_WHAT TO DO_:
From the first line of the listing below, retype each line up to and including the one with "发表于 2023-9-19 09:15"; pictures stay out.
------ PROVIDED DATA
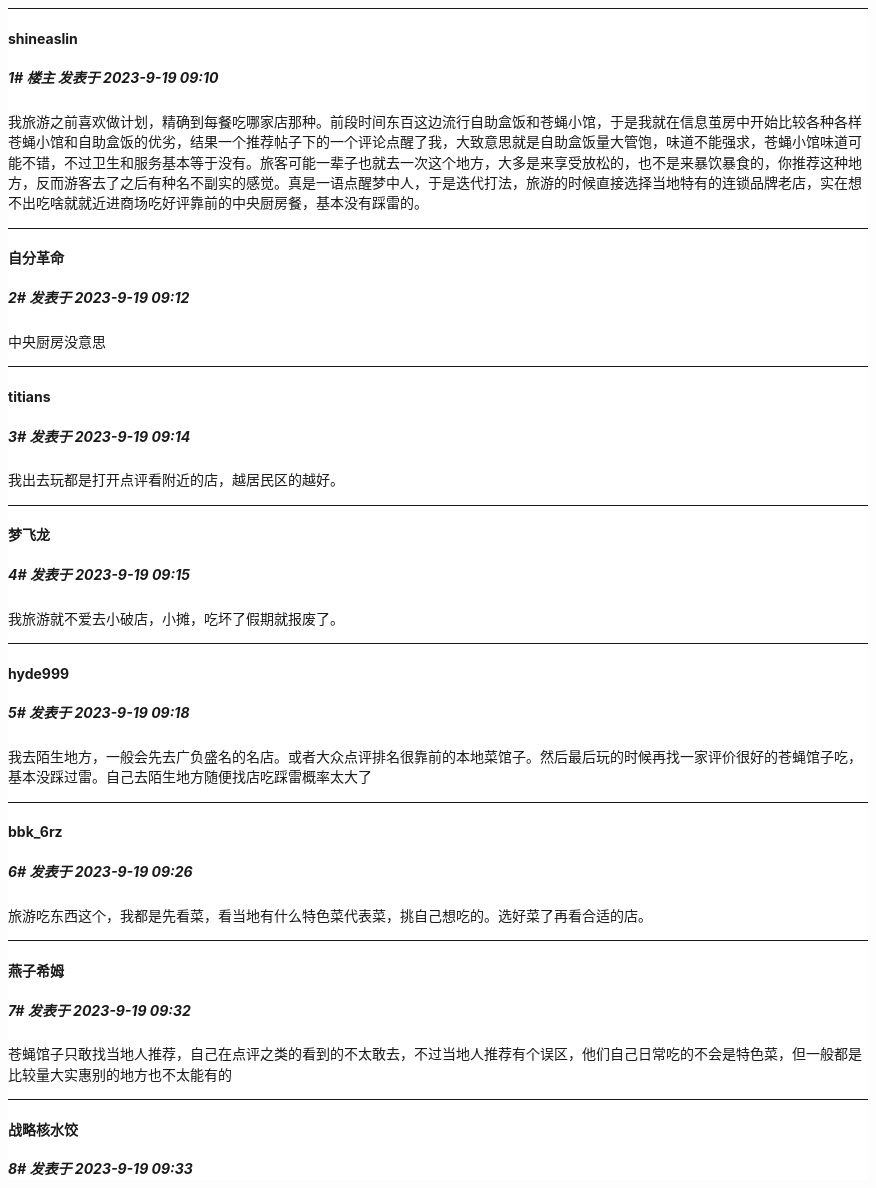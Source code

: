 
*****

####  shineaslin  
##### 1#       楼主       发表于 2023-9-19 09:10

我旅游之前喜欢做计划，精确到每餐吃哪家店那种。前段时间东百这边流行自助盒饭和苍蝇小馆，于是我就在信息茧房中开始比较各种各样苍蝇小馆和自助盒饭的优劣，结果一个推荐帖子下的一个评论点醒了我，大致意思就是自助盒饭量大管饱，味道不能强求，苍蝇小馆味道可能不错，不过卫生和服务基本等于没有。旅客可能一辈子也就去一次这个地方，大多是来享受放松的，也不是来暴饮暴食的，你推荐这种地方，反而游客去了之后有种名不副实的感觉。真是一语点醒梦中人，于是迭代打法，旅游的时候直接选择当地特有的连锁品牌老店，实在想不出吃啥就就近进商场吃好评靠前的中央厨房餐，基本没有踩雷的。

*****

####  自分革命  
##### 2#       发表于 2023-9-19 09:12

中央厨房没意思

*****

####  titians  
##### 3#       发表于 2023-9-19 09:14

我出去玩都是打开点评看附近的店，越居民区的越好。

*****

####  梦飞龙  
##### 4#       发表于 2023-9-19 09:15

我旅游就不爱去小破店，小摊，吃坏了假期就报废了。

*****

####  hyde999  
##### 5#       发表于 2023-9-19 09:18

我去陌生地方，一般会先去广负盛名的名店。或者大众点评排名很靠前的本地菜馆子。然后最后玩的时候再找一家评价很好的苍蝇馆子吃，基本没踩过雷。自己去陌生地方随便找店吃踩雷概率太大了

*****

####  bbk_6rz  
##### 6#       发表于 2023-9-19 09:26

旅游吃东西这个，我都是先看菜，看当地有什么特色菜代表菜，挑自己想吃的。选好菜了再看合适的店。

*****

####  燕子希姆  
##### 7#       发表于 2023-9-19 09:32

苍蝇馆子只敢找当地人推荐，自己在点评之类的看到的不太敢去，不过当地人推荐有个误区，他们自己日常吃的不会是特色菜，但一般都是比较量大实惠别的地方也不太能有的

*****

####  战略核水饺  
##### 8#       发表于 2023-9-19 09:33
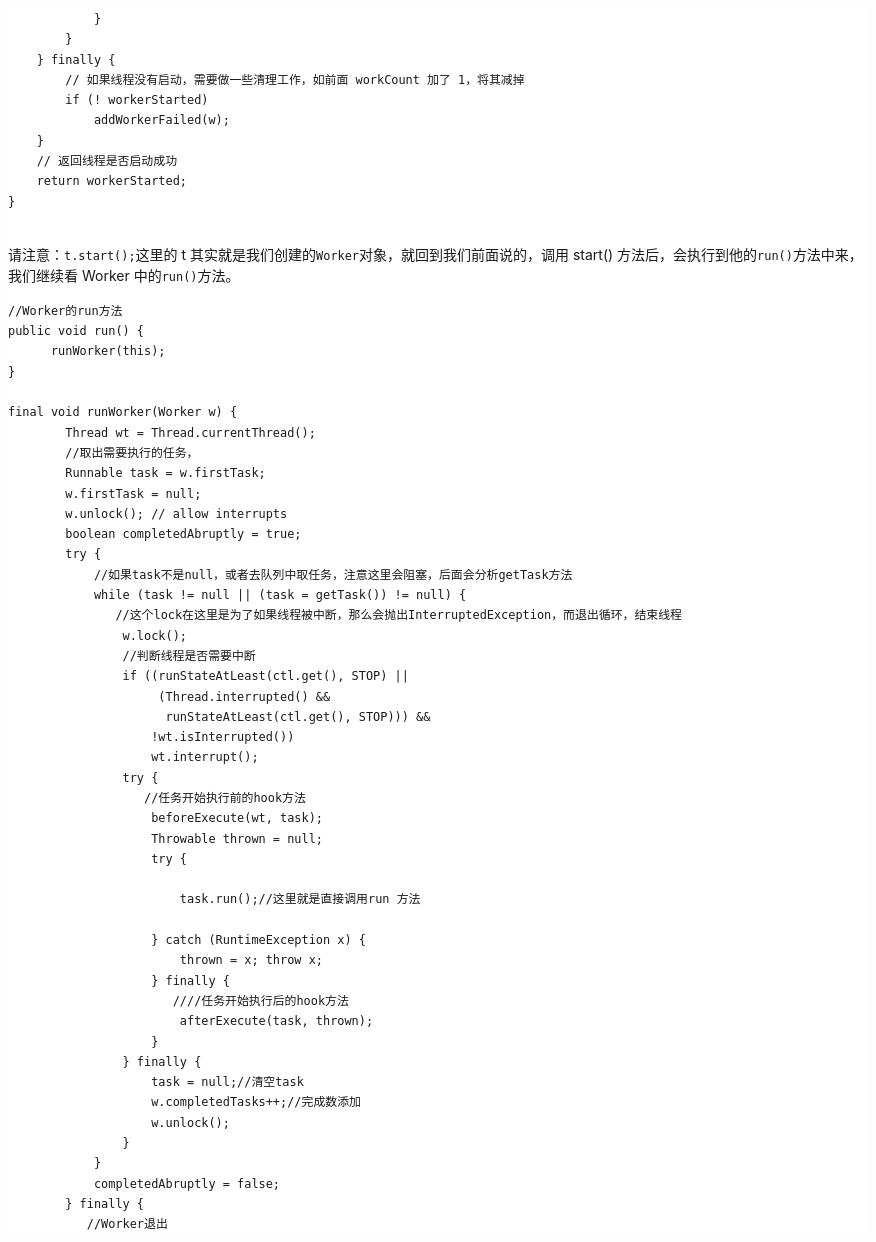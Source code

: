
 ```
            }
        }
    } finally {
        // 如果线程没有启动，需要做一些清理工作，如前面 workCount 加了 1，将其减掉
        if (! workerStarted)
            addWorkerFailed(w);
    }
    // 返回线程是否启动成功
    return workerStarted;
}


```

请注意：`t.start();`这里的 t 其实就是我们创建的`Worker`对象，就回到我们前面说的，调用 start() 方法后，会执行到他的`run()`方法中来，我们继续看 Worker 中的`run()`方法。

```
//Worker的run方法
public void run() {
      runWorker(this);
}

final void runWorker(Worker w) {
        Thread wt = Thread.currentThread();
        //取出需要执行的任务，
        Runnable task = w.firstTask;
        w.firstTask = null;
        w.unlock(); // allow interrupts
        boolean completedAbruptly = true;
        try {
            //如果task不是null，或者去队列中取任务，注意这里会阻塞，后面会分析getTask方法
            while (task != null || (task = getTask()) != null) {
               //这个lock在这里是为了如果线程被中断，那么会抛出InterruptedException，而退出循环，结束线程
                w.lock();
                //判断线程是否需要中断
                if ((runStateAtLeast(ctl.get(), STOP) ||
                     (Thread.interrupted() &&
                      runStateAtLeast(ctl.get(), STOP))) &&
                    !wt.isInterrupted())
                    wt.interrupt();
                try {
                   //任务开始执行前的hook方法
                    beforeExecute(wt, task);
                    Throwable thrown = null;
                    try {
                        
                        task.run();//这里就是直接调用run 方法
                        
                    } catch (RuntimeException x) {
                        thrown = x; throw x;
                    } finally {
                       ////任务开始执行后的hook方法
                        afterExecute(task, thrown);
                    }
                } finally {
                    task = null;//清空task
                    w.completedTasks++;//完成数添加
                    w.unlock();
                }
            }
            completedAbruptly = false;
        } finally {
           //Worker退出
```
------------
_RESULT BELOW_:
Source code

: 
*****

####  shineaslin  
##### 1#       楼主       发表于 2023-9-19 09:10

我旅游之前喜欢做计划，精确到每餐吃哪家店那种。前段时间东百这边流行自助盒饭和苍蝇小馆，于是我就在信息茧房中开始比较各种各样苍蝇小馆和自助盒饭的优劣，结果一个推荐帖子下的一个评论点醒了我，大致意思就是自助盒饭量大管饱，味道不能强求，苍蝇小馆味道可能不错，不过卫生和服务基本等于没有。旅客可能一辈子也就去一次这个地方，大多是来享受放松的，也不是来暴饮暴食的，你推荐这种地方，反而游客去了之后有种名不副实的感觉。真是一语点醒梦中人，于是迭代打法，旅游的时候直接选择当地特有的连锁品牌老店，实在想不出吃啥就就近进商场吃好评靠前的中央厨房餐，基本没有踩雷的。

*****

####  自分革命  
##### 2#       发表于 2023-9-19 09:12

中央厨房没意思

*****

####  titians  
##### 3#       发表于 2023-9-19 09:14

我出去玩都是打开点评看附近的店，越居民区的越好。

*****

####  梦飞龙  
##### 4#       发表于 2023-9-19 09:15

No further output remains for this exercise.